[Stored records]
=-=-=

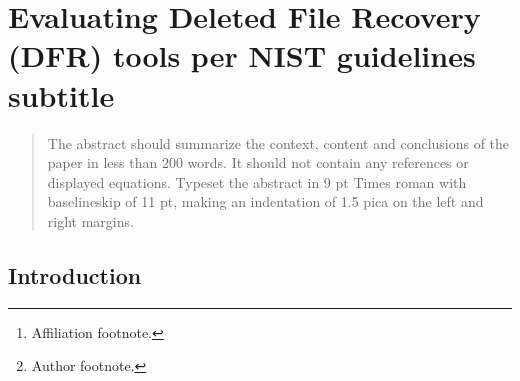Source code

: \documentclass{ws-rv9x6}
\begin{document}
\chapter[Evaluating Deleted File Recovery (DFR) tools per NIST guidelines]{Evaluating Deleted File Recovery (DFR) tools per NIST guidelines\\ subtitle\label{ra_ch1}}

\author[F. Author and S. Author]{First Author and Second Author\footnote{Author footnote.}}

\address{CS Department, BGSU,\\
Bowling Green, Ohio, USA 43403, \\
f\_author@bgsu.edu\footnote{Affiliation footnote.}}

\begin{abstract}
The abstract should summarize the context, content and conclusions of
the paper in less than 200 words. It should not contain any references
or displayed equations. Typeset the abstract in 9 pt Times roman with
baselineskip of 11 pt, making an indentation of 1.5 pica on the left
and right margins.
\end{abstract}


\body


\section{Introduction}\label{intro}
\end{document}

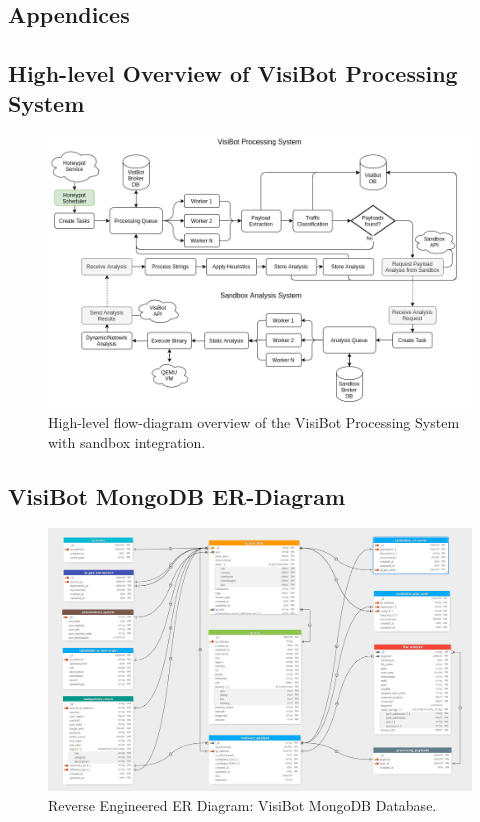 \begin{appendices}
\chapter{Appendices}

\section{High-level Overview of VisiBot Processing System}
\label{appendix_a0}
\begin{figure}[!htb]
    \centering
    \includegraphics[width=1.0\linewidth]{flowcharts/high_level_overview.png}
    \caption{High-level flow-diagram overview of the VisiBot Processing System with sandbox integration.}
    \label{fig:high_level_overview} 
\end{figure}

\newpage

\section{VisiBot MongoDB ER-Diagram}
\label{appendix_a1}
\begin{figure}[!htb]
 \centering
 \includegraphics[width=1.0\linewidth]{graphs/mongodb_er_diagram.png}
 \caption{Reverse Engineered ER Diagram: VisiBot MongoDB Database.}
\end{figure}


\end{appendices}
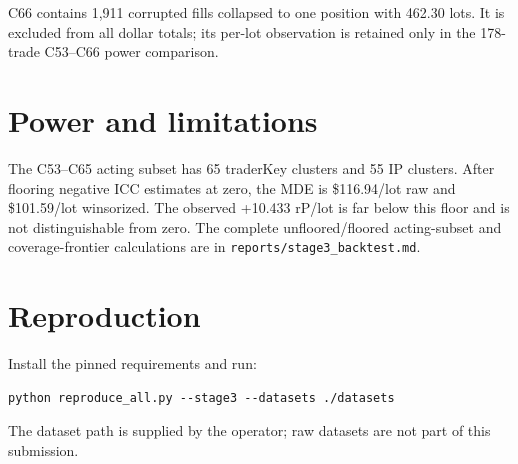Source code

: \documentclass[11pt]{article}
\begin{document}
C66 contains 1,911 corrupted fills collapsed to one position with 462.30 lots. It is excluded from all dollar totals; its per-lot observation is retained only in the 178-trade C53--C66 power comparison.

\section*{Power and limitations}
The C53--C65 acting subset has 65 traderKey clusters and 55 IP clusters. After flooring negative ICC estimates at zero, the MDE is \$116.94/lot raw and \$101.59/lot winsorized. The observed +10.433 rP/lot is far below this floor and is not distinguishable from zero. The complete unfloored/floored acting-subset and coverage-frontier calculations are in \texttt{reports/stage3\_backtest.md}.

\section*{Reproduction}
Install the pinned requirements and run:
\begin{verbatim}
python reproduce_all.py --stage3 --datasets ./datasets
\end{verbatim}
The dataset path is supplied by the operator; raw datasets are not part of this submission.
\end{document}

=-=-=

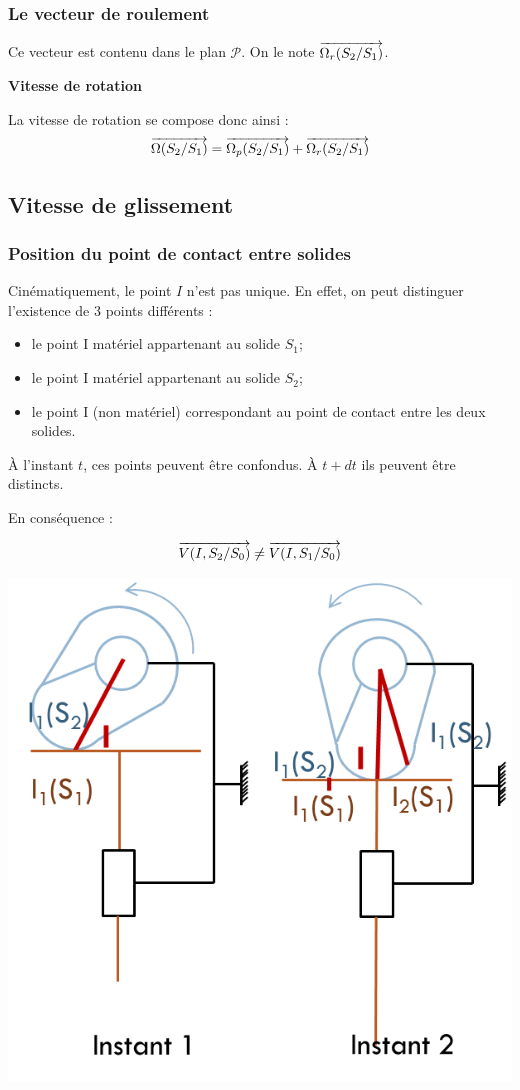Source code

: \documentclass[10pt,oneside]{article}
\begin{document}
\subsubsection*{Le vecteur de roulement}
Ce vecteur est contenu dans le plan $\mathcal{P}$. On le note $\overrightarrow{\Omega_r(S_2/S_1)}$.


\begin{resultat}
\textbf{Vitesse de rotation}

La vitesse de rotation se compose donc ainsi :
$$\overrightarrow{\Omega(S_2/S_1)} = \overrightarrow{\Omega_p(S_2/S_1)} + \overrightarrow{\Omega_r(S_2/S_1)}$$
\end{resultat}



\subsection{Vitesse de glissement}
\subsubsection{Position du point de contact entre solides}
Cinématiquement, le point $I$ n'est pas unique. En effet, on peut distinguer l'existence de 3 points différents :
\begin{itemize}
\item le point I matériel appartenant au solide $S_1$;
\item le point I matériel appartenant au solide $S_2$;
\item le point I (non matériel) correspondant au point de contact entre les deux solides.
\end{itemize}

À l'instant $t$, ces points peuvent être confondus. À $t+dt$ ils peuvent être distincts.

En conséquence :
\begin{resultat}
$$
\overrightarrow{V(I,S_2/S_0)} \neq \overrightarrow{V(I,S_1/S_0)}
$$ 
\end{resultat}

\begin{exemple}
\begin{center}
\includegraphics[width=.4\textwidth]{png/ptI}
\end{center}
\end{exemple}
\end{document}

=-=-=

▶ WORK REQUEST
Determine the count of lines in the data above with the string "label" in them, and give that count alone.

▶ COMPLETED TASK
5